In Inkscape on the tool bar you will “layer” click on it and at the bottom click on “layers” and a box will appear. This should show all the layers from here you can hide, see and lock the layers in your file…

Actually, when @hansepe was talking about layers, I assume he was not referring to the Layers function of Inkscape. You in fact only have one Layer in terms of a canvas that contains objects that you can view/hide, lock/unlock. What you have are 13 copies of the object that were grouped together in one. So when you first click on the object, it says just one object. But if you ungroup it, then it becomes 13 objects stacked on top of each other such that you can’t see them. Often the result of scans, these stacked objects are not always evident. That is why it is good practice to take any SVG you get from another source or that you can to vector and do some un-grouping to ensure you don’t have multiple lines.

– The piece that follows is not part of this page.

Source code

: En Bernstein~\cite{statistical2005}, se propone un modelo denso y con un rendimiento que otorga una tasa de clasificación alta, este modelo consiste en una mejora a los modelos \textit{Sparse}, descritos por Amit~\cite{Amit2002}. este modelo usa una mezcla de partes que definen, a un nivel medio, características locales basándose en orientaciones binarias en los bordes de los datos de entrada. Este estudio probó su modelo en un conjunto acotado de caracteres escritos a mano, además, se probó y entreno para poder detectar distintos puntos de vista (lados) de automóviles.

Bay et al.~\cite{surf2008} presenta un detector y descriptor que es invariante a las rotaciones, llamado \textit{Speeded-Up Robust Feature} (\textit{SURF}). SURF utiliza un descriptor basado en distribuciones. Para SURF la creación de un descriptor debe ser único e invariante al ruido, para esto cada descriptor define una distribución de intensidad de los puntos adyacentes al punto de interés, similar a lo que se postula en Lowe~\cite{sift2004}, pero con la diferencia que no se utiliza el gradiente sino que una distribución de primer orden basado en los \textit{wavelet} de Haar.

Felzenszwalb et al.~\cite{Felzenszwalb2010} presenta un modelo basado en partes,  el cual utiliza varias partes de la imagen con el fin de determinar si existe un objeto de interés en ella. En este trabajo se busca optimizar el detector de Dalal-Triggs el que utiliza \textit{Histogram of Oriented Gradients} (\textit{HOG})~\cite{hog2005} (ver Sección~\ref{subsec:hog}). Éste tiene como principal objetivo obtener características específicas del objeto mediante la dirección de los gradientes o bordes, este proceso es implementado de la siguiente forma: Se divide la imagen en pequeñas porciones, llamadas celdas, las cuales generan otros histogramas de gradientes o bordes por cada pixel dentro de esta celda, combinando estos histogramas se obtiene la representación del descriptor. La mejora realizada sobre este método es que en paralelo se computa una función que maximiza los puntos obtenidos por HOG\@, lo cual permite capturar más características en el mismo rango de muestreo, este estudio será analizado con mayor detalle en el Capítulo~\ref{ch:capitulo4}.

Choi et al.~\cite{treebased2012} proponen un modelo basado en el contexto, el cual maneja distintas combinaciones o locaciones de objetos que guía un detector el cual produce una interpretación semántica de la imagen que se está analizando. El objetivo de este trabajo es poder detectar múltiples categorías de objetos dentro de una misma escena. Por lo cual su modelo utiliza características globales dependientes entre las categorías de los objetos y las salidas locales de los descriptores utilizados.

The question of “Layers” has been discussed extensively in the forum because people user the term in reference to different aspects of the whole design and printing process. Some people refer to the operations that appear on the side of the operations space as layers. I tend to call them operations and reserve the term layer strictly for the “levels” or stackable canvases that can hold discrete objects in a design program.

When an object is stacked on top of another object, I don’t see that as a layer, as long as it is in the same “layer” from the Inkscape point of view of object placement, I see that as a stacked duplicate so as not to confuse it with the whole layer thing.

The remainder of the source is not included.